Metro Still Puts Older Cars in the Lead

Transit agency allows 1000 series cars to lead when newer cars aren't available

WASHINGTON -- For years, questions have been raised about the crashworthiness of Metro's older train cars, most recently about the series 1000 cars after the June crash that killed nine people.

In that crash, a series 1000 car collapsed about two-thirds of the way back when it struck it stopped train. An issue with the crashworthiness of that series, which dates to the 1970s, had been brought to Metro's attention by the National Transportation Safety Board, but Metro failed to take recommended action to replace or retrofit those cars.

Metro decided to put the older cars in the middle of trains, officials said. Now Metro's acknowledging that older cars still get used at the front of trains on occasion.

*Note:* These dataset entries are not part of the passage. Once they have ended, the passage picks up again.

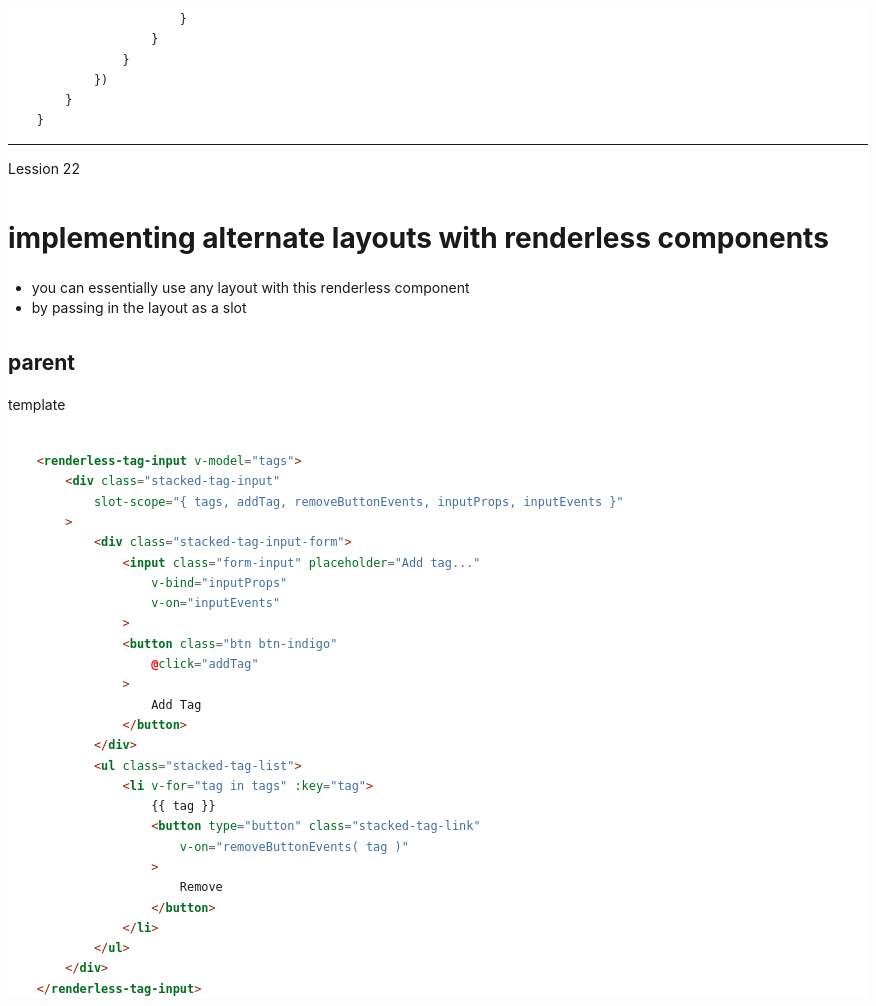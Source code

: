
 ```js
						}
					}
				}
			})
		}
	}

```



---



Lession 22
# implementing alternate layouts with renderless components



-	you can essentially use any layout with this renderless component
-	by passing in the layout as a slot

## parent

template

```html

	<renderless-tag-input v-model="tags">
		<div class="stacked-tag-input"
			slot-scope="{ tags, addTag, removeButtonEvents, inputProps, inputEvents }"
		>
			<div class="stacked-tag-input-form">
				<input class="form-input" placeholder="Add tag..."
					v-bind="inputProps"
					v-on="inputEvents"
				>
				<button class="btn btn-indigo"
					@click="addTag"
				>
					Add Tag
				</button>
			</div>
			<ul class="stacked-tag-list">
				<li v-for="tag in tags" :key="tag">
					{{ tag }}
					<button type="button" class="stacked-tag-link"
						v-on="removeButtonEvents( tag )"
					>
						Remove
					</button>
				</li>
			</ul>
		</div>
	</renderless-tag-input>

```
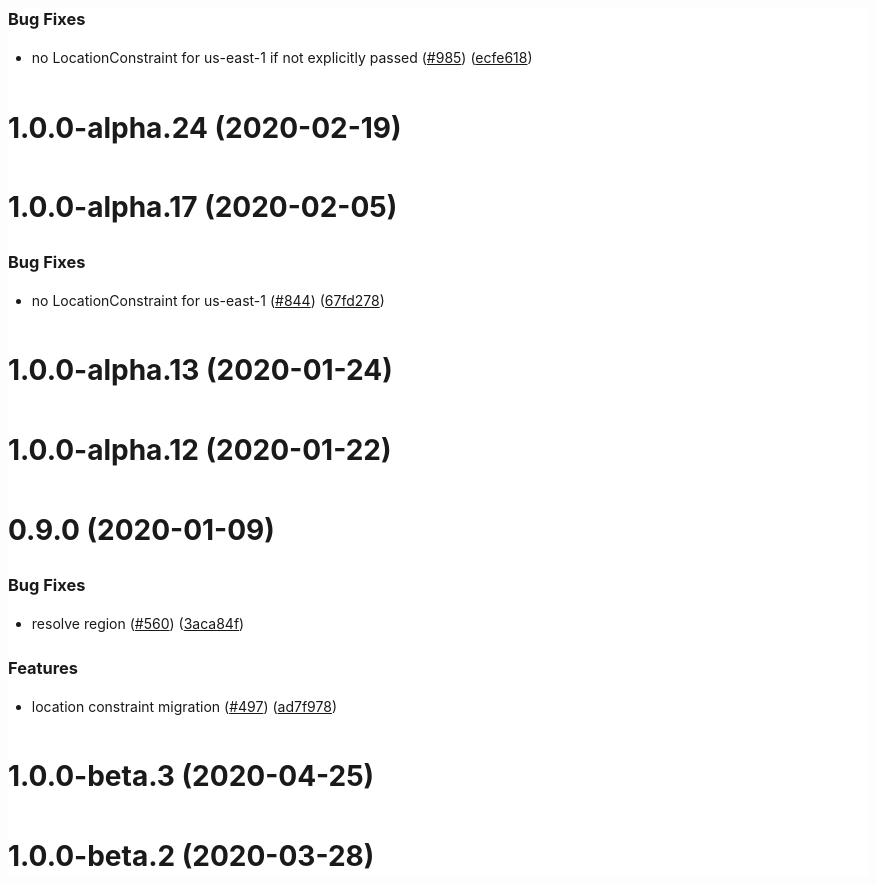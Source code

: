 
### Bug Fixes

* no LocationConstraint for us-east-1 if not explicitly passed ([#985](https://github.com/aws/aws-sdk-js-v3/issues/985)) ([ecfe618](https://github.com/aws/aws-sdk-js-v3/commit/ecfe618bac289af4d788342e5fb0d0a9a8e75bd6))



# 1.0.0-alpha.24 (2020-02-19)



# 1.0.0-alpha.17 (2020-02-05)


### Bug Fixes

* no LocationConstraint for us-east-1 ([#844](https://github.com/aws/aws-sdk-js-v3/issues/844)) ([67fd278](https://github.com/aws/aws-sdk-js-v3/commit/67fd278bb60e1f6691359fdf46be6add4e9e82fa))



# 1.0.0-alpha.13 (2020-01-24)



# 1.0.0-alpha.12 (2020-01-22)



# 0.9.0 (2020-01-09)


### Bug Fixes

* resolve region ([#560](https://github.com/aws/aws-sdk-js-v3/issues/560)) ([3aca84f](https://github.com/aws/aws-sdk-js-v3/commit/3aca84f37a3831ea12298523ad4dc8d5eeee9b15))


### Features

* location constraint migration ([#497](https://github.com/aws/aws-sdk-js-v3/issues/497)) ([ad7f978](https://github.com/aws/aws-sdk-js-v3/commit/ad7f9780a3f0e5eedb23e216e92221aadc803753))





# 1.0.0-beta.3 (2020-04-25)



# 1.0.0-beta.2 (2020-03-28)
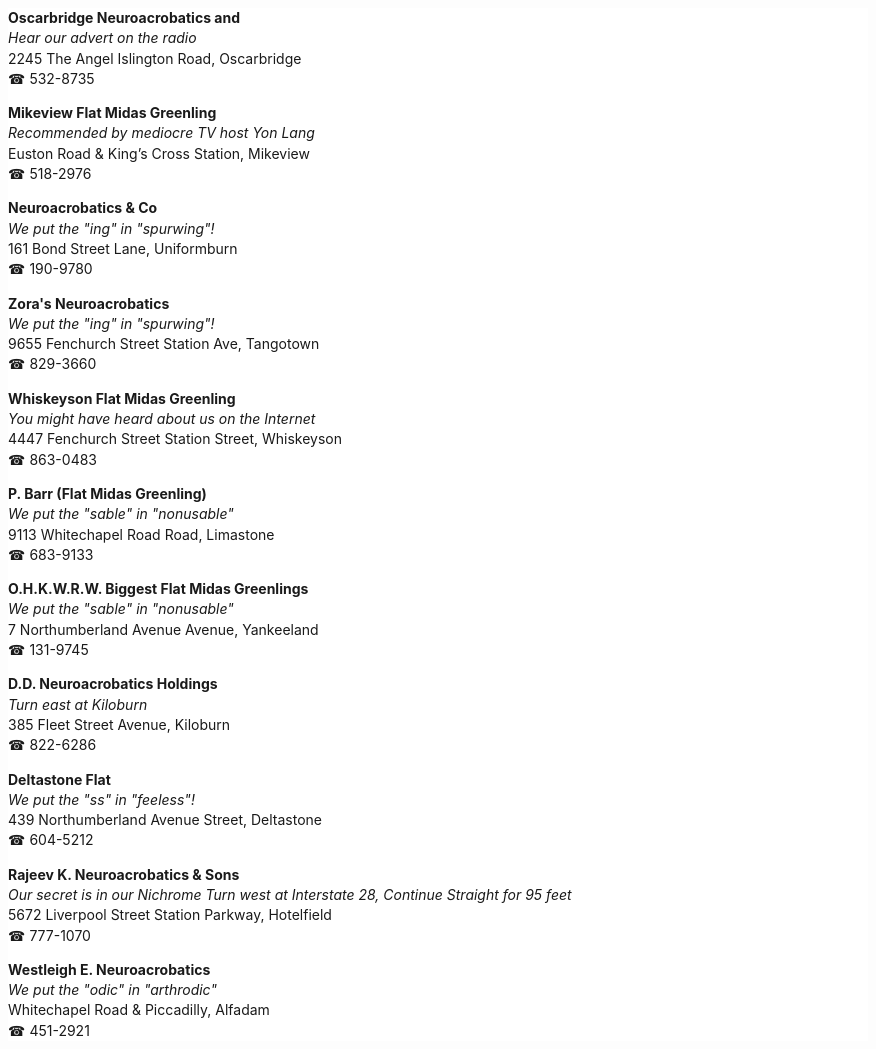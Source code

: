 **Oscarbridge Neuroacrobatics and**  
_Hear our advert on the radio_  
2245 The Angel Islington Road, Oscarbridge  
☎ 532-8735

**Mikeview Flat Midas Greenling**  
_Recommended by mediocre TV host Yon Lang_  
Euston Road & King’s Cross Station, Mikeview  
☎ 518-2976

**Neuroacrobatics & Co**  
_We put the "ing" in "spurwing"!_  
161 Bond Street Lane, Uniformburn  
☎ 190-9780

**Zora's Neuroacrobatics**  
_We put the "ing" in "spurwing"!_  
9655 Fenchurch Street Station Ave, Tangotown  
☎ 829-3660

**Whiskeyson Flat Midas Greenling**  
_You might have heard about us on the Internet_  
4447 Fenchurch Street Station Street, Whiskeyson  
☎ 863-0483

**P. Barr (Flat Midas Greenling)**  
_We put the "sable" in "nonusable"_  
9113 Whitechapel Road Road, Limastone  
☎ 683-9133

**O.H.K.W.R.W. Biggest Flat Midas Greenlings**  
_We put the "sable" in "nonusable"_  
7 Northumberland Avenue Avenue, Yankeeland  
☎ 131-9745

**D.D. Neuroacrobatics Holdings**  
_Turn east at Kiloburn_  
385 Fleet Street Avenue, Kiloburn  
☎ 822-6286

**Deltastone Flat**  
_We put the "ss" in "feeless"!_  
439 Northumberland Avenue Street, Deltastone  
☎ 604-5212

**Rajeev K. Neuroacrobatics & Sons**  
_Our secret is in our Nichrome 
Turn west at Interstate 28, Continue Straight for 95 feet_  
5672 Liverpool Street Station Parkway, Hotelfield  
☎ 777-1070

**Westleigh E. Neuroacrobatics**  
_We put the "odic" in "arthrodic"_  
Whitechapel Road & Piccadilly, Alfadam  
☎ 451-2921
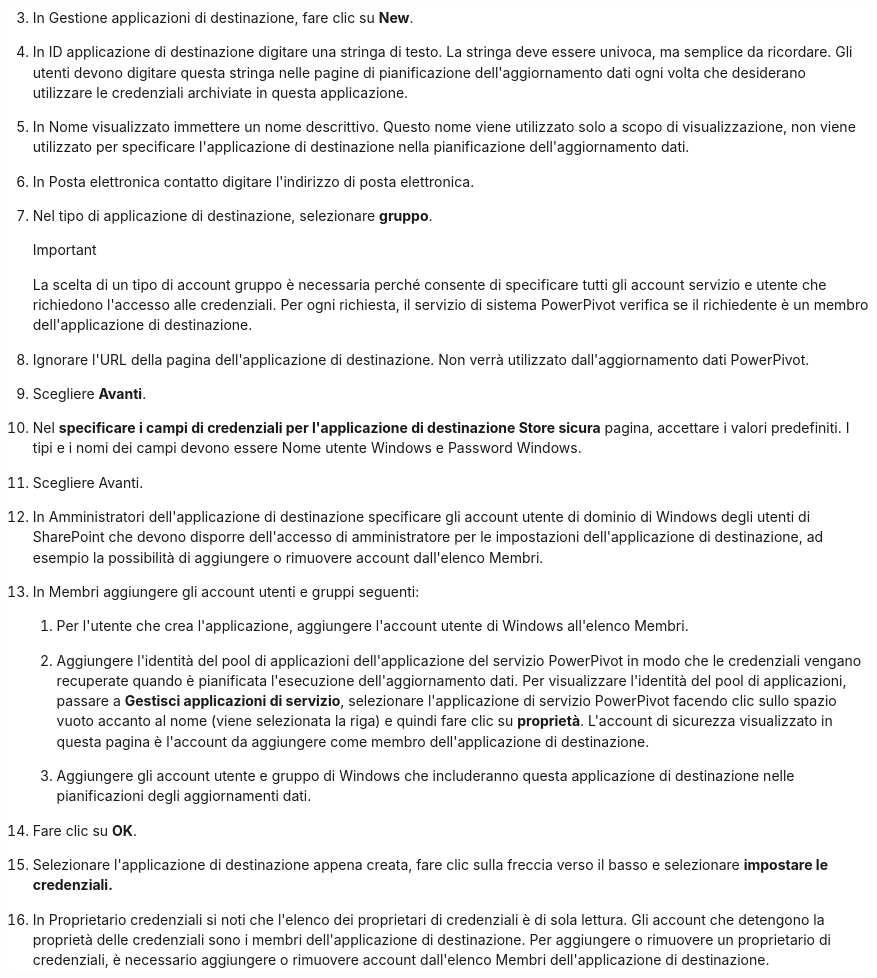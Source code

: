 3.  In Gestione applicazioni di destinazione, fare clic su **New**.  
  
4.  In ID applicazione di destinazione digitare una stringa di testo. La stringa deve essere univoca, ma semplice da ricordare. Gli utenti devono digitare questa stringa nelle pagine di pianificazione dell'aggiornamento dati ogni volta che desiderano utilizzare le credenziali archiviate in questa applicazione.  
  
5.  In Nome visualizzato immettere un nome descrittivo. Questo nome viene utilizzato solo a scopo di visualizzazione, non viene utilizzato per specificare l'applicazione di destinazione nella pianificazione dell'aggiornamento dati.  
  
6.  In Posta elettronica contatto digitare l'indirizzo di posta elettronica.  
  
7.  Nel tipo di applicazione di destinazione, selezionare **gruppo**.  
  
    > [!IMPORTANT]  
    >  La scelta di un tipo di account gruppo è necessaria perché consente di specificare tutti gli account servizio e utente che richiedono l'accesso alle credenziali. Per ogni richiesta, il servizio di sistema PowerPivot verifica se il richiedente è un membro dell'applicazione di destinazione.  
  
8.  Ignorare l'URL della pagina dell'applicazione di destinazione. Non verrà utilizzato dall'aggiornamento dati PowerPivot.  
  
9. Scegliere **Avanti**.  
  
10. Nel **specificare i campi di credenziali per l'applicazione di destinazione Store sicura** pagina, accettare i valori predefiniti. I tipi e i nomi dei campi devono essere Nome utente Windows e Password Windows.  
  
11. Scegliere Avanti.  
  
12. In Amministratori dell'applicazione di destinazione specificare gli account utente di dominio di Windows degli utenti di SharePoint che devono disporre dell'accesso di amministratore per le impostazioni dell'applicazione di destinazione, ad esempio la possibilità di aggiungere o rimuovere account dall'elenco Membri.  
  
13. In Membri aggiungere gli account utenti e gruppi seguenti:  
  
    1.  Per l'utente che crea l'applicazione, aggiungere l'account utente di Windows all'elenco Membri.  
  
    2.  Aggiungere l'identità del pool di applicazioni dell'applicazione del servizio PowerPivot in modo che le credenziali vengano recuperate quando è pianificata l'esecuzione dell'aggiornamento dati. Per visualizzare l'identità del pool di applicazioni, passare a **Gestisci applicazioni di servizio**, selezionare l'applicazione di servizio PowerPivot facendo clic sullo spazio vuoto accanto al nome (viene selezionata la riga) e quindi fare clic su **proprietà**. L'account di sicurezza visualizzato in questa pagina è l'account da aggiungere come membro dell'applicazione di destinazione.  
  
    3.  Aggiungere gli account utente e gruppo di Windows che includeranno questa applicazione di destinazione nelle pianificazioni degli aggiornamenti dati.  
  
14. Fare clic su **OK**.  
  
15. Selezionare l'applicazione di destinazione appena creata, fare clic sulla freccia verso il basso e selezionare **impostare le credenziali.**  
  
16. In Proprietario credenziali si noti che l'elenco dei proprietari di credenziali è di sola lettura. Gli account che detengono la proprietà delle credenziali sono i membri dell'applicazione di destinazione. Per aggiungere o rimuovere un proprietario di credenziali, è necessario aggiungere o rimuovere account dall'elenco Membri dell'applicazione di destinazione.  
  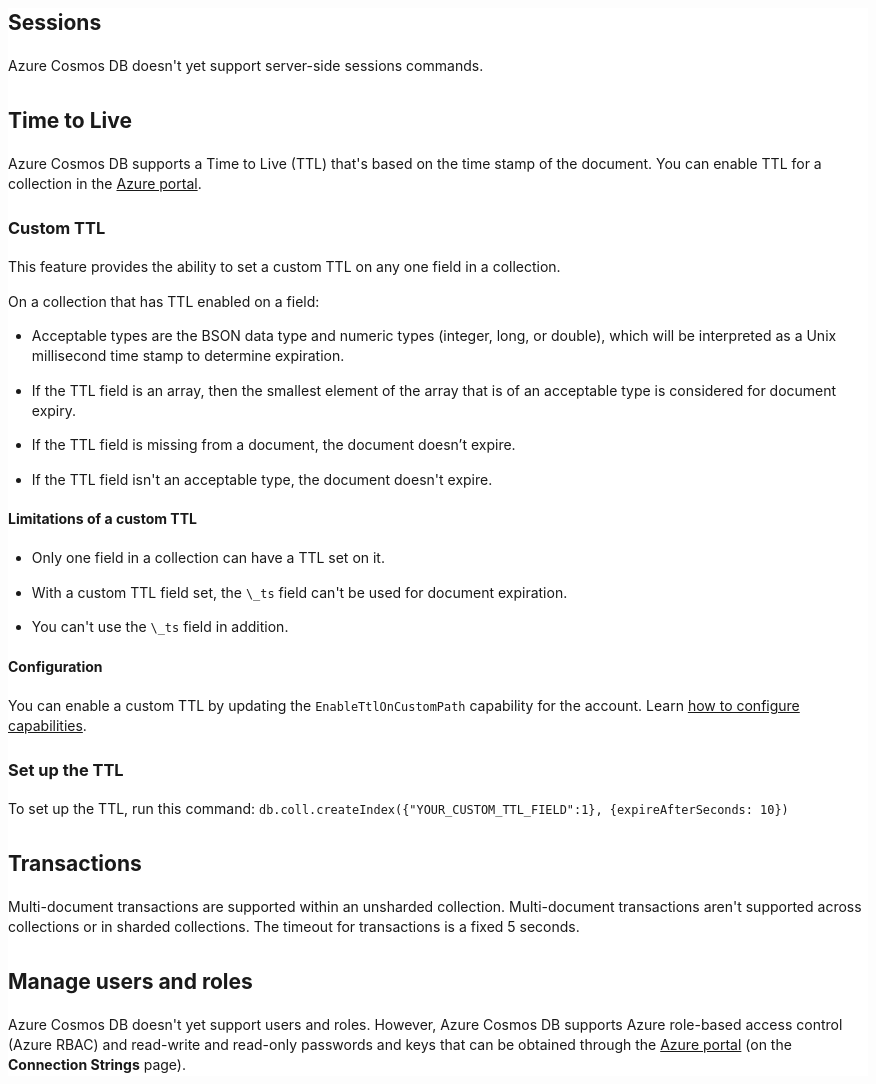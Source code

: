 ## Sessions

Azure Cosmos DB doesn't yet support server-side sessions commands.

## Time to Live

Azure Cosmos DB supports a Time to Live (TTL) that's based on the time stamp of the document. You can enable TTL for a collection in the [Azure portal](https://portal.azure.com).

### Custom TTL

This feature provides the ability to set a custom TTL on any one field in a collection.

On a collection that has TTL enabled on a field:

- Acceptable types are the BSON data type and numeric types (integer, long, or double), which will be interpreted as a Unix millisecond time stamp to determine expiration.

- If the TTL field is an array, then the smallest element of the array that is of an acceptable type is considered for document expiry.

- If the TTL field is missing from a document, the document doesn’t expire.

- If the TTL field isn't an acceptable type, the document doesn't expire.

#### Limitations of a custom TTL

- Only one field in a collection can have a TTL set on it.

- With a custom TTL field set, the `\_ts` field can't be used for document expiration.

- You can't use the `\_ts` field in addition.

#### Configuration

You can enable a custom TTL by updating the `EnableTtlOnCustomPath` capability for the account. Learn [how to configure capabilities](../../cosmos-db/mongodb/how-to-configure-capabilities.md).

### Set up the TTL

To set up the TTL, run this command: `db.coll.createIndex({"YOUR_CUSTOM_TTL_FIELD":1}, {expireAfterSeconds: 10})`

## Transactions

Multi-document transactions are supported within an unsharded collection. Multi-document transactions aren't supported across collections or in sharded collections. The timeout for transactions is a fixed 5 seconds.

## Manage users and roles

Azure Cosmos DB doesn't yet support users and roles. However, Azure Cosmos DB supports Azure role-based access control (Azure RBAC) and read-write and read-only passwords and keys that can be obtained through the [Azure portal](https://portal.azure.com) (on the **Connection Strings** page).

"We do that in the event that a particular rail yard is short of other rail cars of other series," Metro spokesman Stephen Taubenkibel said. "So we have to make a decision, if for some reason we're short, the options are: Do we not run a train and make people wait longer, or do we take those 1000 cars in the lead, put them on a train for one trip, get it from one end of the line to the other, and then cut them off and reposition them."

Metro do not have an exact figure of how many times since the June crash it has used the older series 1000 cars in the front of trains, but it considers the occasional use of them at the head of a train safe.